Brief. All that should come back is the lines of the data below from the one containing "- [AES](AES.p4app/): AES" to the one containing "- [ONTAS](ONTAS/): Traffic", inclusive, exactly as they stand.

(Records drawn from a dataset)

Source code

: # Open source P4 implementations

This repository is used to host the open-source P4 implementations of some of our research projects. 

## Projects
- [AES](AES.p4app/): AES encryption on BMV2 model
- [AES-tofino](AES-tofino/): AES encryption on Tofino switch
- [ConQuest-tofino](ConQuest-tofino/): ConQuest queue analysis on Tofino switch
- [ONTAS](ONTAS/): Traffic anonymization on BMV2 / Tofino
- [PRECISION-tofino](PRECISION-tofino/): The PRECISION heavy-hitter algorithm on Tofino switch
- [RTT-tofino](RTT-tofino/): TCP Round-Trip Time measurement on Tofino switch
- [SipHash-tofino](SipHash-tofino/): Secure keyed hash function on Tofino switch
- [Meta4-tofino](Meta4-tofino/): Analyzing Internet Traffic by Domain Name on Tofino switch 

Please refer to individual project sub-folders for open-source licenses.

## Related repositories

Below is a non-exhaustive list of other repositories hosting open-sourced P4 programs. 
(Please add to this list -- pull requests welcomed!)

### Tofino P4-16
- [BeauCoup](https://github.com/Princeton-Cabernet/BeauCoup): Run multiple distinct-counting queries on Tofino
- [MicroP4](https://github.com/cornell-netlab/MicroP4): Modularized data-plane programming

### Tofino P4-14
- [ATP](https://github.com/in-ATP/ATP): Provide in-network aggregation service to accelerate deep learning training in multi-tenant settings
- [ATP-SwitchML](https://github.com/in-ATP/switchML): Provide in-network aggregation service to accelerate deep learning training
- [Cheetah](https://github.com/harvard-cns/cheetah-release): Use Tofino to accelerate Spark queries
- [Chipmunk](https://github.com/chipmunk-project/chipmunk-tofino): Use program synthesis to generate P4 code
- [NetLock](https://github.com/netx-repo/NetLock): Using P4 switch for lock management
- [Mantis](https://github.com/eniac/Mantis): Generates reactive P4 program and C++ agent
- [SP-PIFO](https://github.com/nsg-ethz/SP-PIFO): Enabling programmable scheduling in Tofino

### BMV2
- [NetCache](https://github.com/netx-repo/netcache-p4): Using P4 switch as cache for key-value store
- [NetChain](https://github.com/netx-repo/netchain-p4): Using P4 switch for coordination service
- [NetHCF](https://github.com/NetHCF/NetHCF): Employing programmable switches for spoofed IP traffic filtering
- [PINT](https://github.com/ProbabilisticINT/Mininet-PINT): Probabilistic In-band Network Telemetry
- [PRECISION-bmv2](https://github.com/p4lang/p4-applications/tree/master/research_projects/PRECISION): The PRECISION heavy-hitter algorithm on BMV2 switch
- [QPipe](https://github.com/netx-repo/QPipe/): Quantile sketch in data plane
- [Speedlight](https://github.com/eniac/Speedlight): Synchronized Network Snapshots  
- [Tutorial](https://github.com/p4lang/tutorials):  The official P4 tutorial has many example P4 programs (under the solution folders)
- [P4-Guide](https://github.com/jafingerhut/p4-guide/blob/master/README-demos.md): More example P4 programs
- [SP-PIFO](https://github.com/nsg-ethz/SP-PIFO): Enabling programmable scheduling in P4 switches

Answer area.
- [AES](AES.p4app/): AES encryption on BMV2 model
- [AES-tofino](AES-tofino/): AES encryption on Tofino switch
- [ConQuest-tofino](ConQuest-tofino/): ConQuest queue analysis on Tofino switch
- [ONTAS](ONTAS/): Traffic anonymization on BMV2 / Tofino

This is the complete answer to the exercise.